It wasn’t the best idea, but we did it anyway.

Staggering across the rocks, most of them half a foot under water and others coated in a film of slippery mud, I held onto Max’s shoulders as we made our way to the middle of the river. It was difficult to see any stars from the banks, between the canopy and the curling smoke from our campfire, so this seemed like our best option.

Our friends stayed behind, sitting on abandoned benches we moved to hug the edge of the fire, questioning our judgment. After laying on one of the larger rocks searching for constellations and admiring the cloudless night we cautiously picked our way back.

Somehow crossing the river well after nightfall seemed less threatening than the centipede that must have been on steroids, or the spider we took for a black widow and summarily executed.

Even when I fell on the same rock the next day — miraculously preventing the glass bottles I was holding from breaking under me and doing serious damage — it still seemed safer than the ticks.

More than a month passed between my first and second trips to this serene river spot, whose location will remain a secret to cut back on the chances we’ll have to share it. In that time the view transformed. Thick vegetation now blankets the embankment, increasing the chances that few people will find our nearby getaway and also increasing the chances we’ll come home with ticks.

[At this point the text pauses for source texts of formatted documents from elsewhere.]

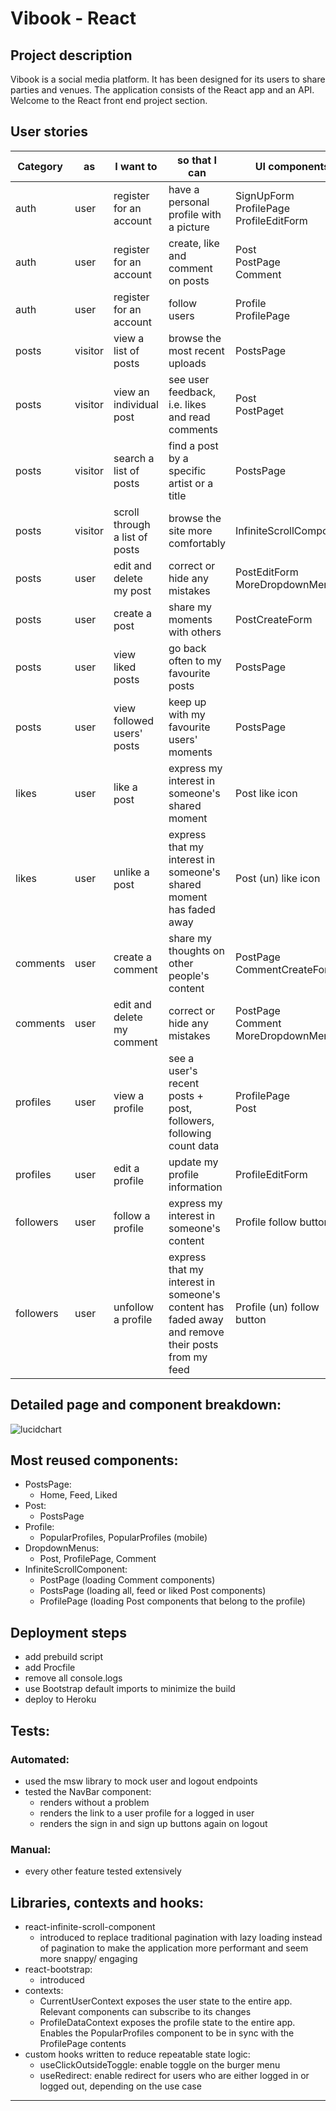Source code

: 
# Vibook - React

## Project description

Vibook is a social media platform. It has been designed for its users to share parties and venues. The application consists of the React app and an API. Welcome to the React front end project section.

## User stories

| Category  | as      | I want to                      | so that I can                                                                                    | UI components                                |
| --------- | ------- | ------------------------------ | ------------------------------------------------------------------------------------------------ | -------------------------------------------- |
| auth      | user    | register for an account        | have a personal profile with a picture                                                           | SignUpForm<br>ProfilePage<br>ProfileEditForm |
| auth      | user    | register for an account        | create, like and comment on posts                                                                | Post<br>PostPage<br>Comment                  |
| auth      | user    | register for an account        | follow users                                                                                     | Profile<br>ProfilePage                       |
| posts     | visitor | view a list of posts           | browse the most recent uploads                                                                   | PostsPage                                    |
| posts     | visitor | view an individual post        | see user feedback, i.e. likes and read comments                                                  | Post<br>PostPaget                            |
| posts     | visitor | search a list of posts         | find a post by a specific artist or a title                                                      | PostsPage                                    |
| posts     | visitor | scroll through a list of posts | browse the site more comfortably                                                                 | InfiniteScrollComponent                      |
| posts     | user    | edit and delete my post        | correct or hide any mistakes                                                                     | PostEditForm<br>MoreDropdownMenu             |
| posts     | user    | create a post                  | share my moments with others                                                                     | PostCreateForm                               |
| posts     | user    | view liked posts               | go back often to my favourite posts                                                              | PostsPage                                    |
| posts     | user    | view followed users' posts     | keep up with my favourite users' moments                                                         | PostsPage                                    |
| likes     | user    | like a post                    | express my interest in someone's shared moment                                                   | Post like icon                               |
| likes     | user    | unlike a post                  | express that my interest in someone's shared moment has faded away                               | Post (un) like icon                          |
| comments  | user    | create a comment               | share my thoughts on other people's content                                                      | PostPage<br>CommentCreateForm                |
| comments  | user    | edit and delete my comment     | correct or hide any mistakes                                                                     | PostPage<br>Comment<br>MoreDropdownMenu      |
| profiles  | user    | view a profile                 | see a user's recent posts + post, followers, following count data                                | ProfilePage<br>Post                          |
| profiles  | user    | edit a profile                 | update my profile information                                                                    | ProfileEditForm                              |
| followers | user    | follow a profile               | express my interest in someone's content                                                         | Profile follow button                        |
| followers | user    | unfollow a profile             | express that my interest in someone's content has faded away and remove their posts from my feed | Profile (un) follow button                   |

## Detailed page and component breakdown:

![lucidchart](https://res.cloudinary.com/dgjrrvdbl/image/upload/v1649155000/moments-component-map_rfth6q.png)

## Most reused components:

- PostsPage:
  - Home, Feed, Liked
- Post:
  - PostsPage
- Profile:
  - PopularProfiles, PopularProfiles (mobile)
- DropdownMenus:
  - Post, ProfilePage, Comment
- InfiniteScrollComponent:
  - PostPage (loading Comment components)
  - PostsPage (loading all, feed or liked Post components)
  - ProfilePage (loading Post components that belong to the profile)

## Deployment steps

- add prebuild script
- add Procfile
- remove all console.logs
- use Bootstrap default imports to minimize the build
- deploy to Heroku

## Tests:

### Automated:

- used the msw library to mock user and logout endpoints
- tested the NavBar component:
  - renders without a problem
  - renders the link to a user profile for a logged in user
  - renders the sign in and sign up buttons again on logout

### Manual:

- every other feature tested extensively

## Libraries, contexts and hooks:

- react-infinite-scroll-component
  - introduced to replace traditional pagination with lazy loading instead of pagination to make the application more performant and seem more snappy/ engaging
- react-bootstrap:
  - introduced
- contexts:
  - CurrentUserContext exposes the user state to the entire app. Relevant components can subscribe to its changes
  - ProfileDataContext exposes the profile state to the entire app. Enables the PopularProfiles component to be in sync with the ProfilePage contents
- custom hooks written to reduce repeatable state logic:
  - useClickOutsideToggle: enable toggle on the burger menu
  - useRedirect: enable redirect for users who are either logged in or logged out, depending on the use case

---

At least seven came home with me after our Memorial Day excursion, and those were just from the short walk back to the car. I lost track of how many I pulled off the previous day while we were camping and periodically that morning, and it only made matters worse that I accidentally convinced everyone to take the wrong path through the woods on our way to the river, significantly prolonging our time parading through tick country.

The first time my friends showed me the prime swimming spot and nearby waterfall I was one of the few to walk away without any of the tiny arachnids embedded in my flesh. Yet nobody left this trip unscathed, and the buggers’ abundance is enough to discourage me from returning regularly this summer.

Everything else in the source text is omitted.